IVC thrombosis is an infrequent complication of ALA [2]. It is believed to develop secondary to the mechanical compression of the IVC by the abscess which interrupts the laminar blood flow and the consequent thrombogenic nidus elicited from the resultant inflammatory response [3]. There have been very few reported cases of this complication. For instance, in 1981 Huddle [4] reported a case of a 26-year-old south African male with associated nephrotic syndrome. In 2008, Sodhi et al. [5] reported a case of a 57-year-old male in India. In 2011, 3 cases in Korea were reported by Sarda et al. [6] and, in 2012, another case of a 47-year-old male was reported in India by Ray et al. [3]. There was even a pediatric case complicated with right atrial thrombus that was reported by Siddiqui et al. in India in 2013 [7]. However, in all the reported cases, there was no documented evidence of pulmonary embolism until May 2014 when Thati published the first reported case in India [8]. Yet, none has been documented within the United States, making this incidence unique, because, unlike the former, the United States is not an endemic area for Entamoeba histolytica.

In treating this patient, the ALA and the pulmonary emboli were treated concurrently with great response.
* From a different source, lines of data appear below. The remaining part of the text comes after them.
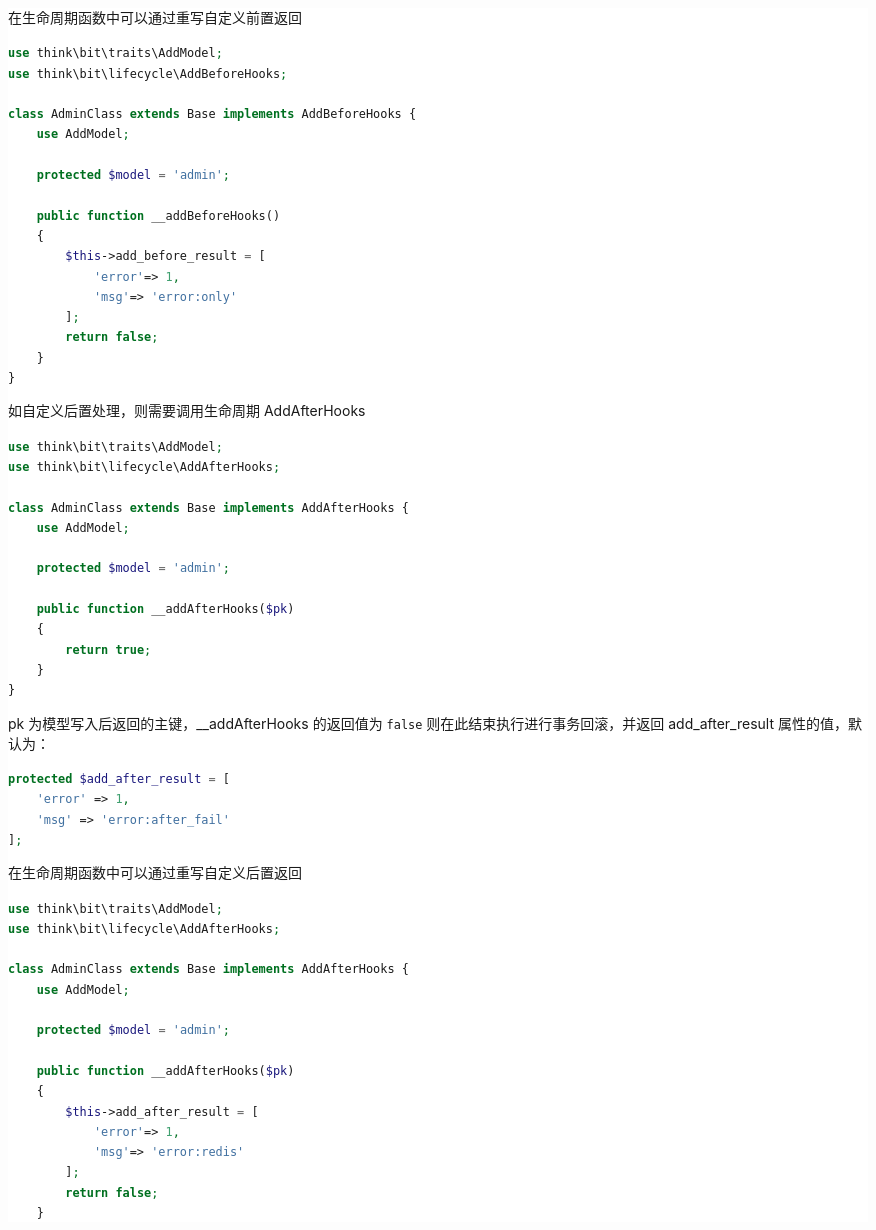 在生命周期函数中可以通过重写自定义前置返回

```php
use think\bit\traits\AddModel;
use think\bit\lifecycle\AddBeforeHooks;

class AdminClass extends Base implements AddBeforeHooks {
    use AddModel;

    protected $model = 'admin';

    public function __addBeforeHooks()
    {
        $this->add_before_result = [
            'error'=> 1,
            'msg'=> 'error:only'
        ];
        return false;
    }
}
```

如自定义后置处理，则需要调用生命周期 AddAfterHooks

```php
use think\bit\traits\AddModel;
use think\bit\lifecycle\AddAfterHooks;

class AdminClass extends Base implements AddAfterHooks {
    use AddModel;

    protected $model = 'admin';

    public function __addAfterHooks($pk)
    {
        return true;
    }
}
```

pk 为模型写入后返回的主键，\_\_addAfterHooks 的返回值为 `false` 则在此结束执行进行事务回滚，并返回 add_after_result 属性的值，默认为：

```php
protected $add_after_result = [
    'error' => 1,
    'msg' => 'error:after_fail'
];
```

在生命周期函数中可以通过重写自定义后置返回

```php
use think\bit\traits\AddModel;
use think\bit\lifecycle\AddAfterHooks;

class AdminClass extends Base implements AddAfterHooks {
    use AddModel;

    protected $model = 'admin';

    public function __addAfterHooks($pk)
    {
        $this->add_after_result = [
            'error'=> 1,
            'msg'=> 'error:redis'
        ];
        return false;
    }
```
For the ALA, metronidazole was used as the tissue agent against the live protozoa followed by paromomycin as a luminal agent to prevent further infection by eliminating intraluminal cyst. The latter achieved this by specifically inhibiting protozoan protein synthesis through binding the 30S ribosomal RNA in the aminoacyl-tRNA site, causing misreading of mRNA codons [9, 10]. The PE was treated with anticoagulation therapy (heparin bridged to warfarin).

As stated earlier, this is the first reported case of IVC thrombosis secondary to ALA progressing to PE in the United States. The importance of this case and its ilk is that they raise the question of whether there was covert asymptomatic pulmonary embolism in the other reported cases of IVC thrombosis. It also begs the question of whether there is any benefit to investigate for pulmonary embolism in patients presenting with IVC thrombosis in the setting of ALA.


ALT:Alanine transaminase
ALA:Amebic liver abscess
AST:Aspartate transaminase
PE:Pulmonary embolism
IVC:Inferior vena cava
INR:International normalized ratio
PT:Prothrombin Time.

Conflict of Interests

The authors declare that there is no conflict of interests regarding the publication of this paper.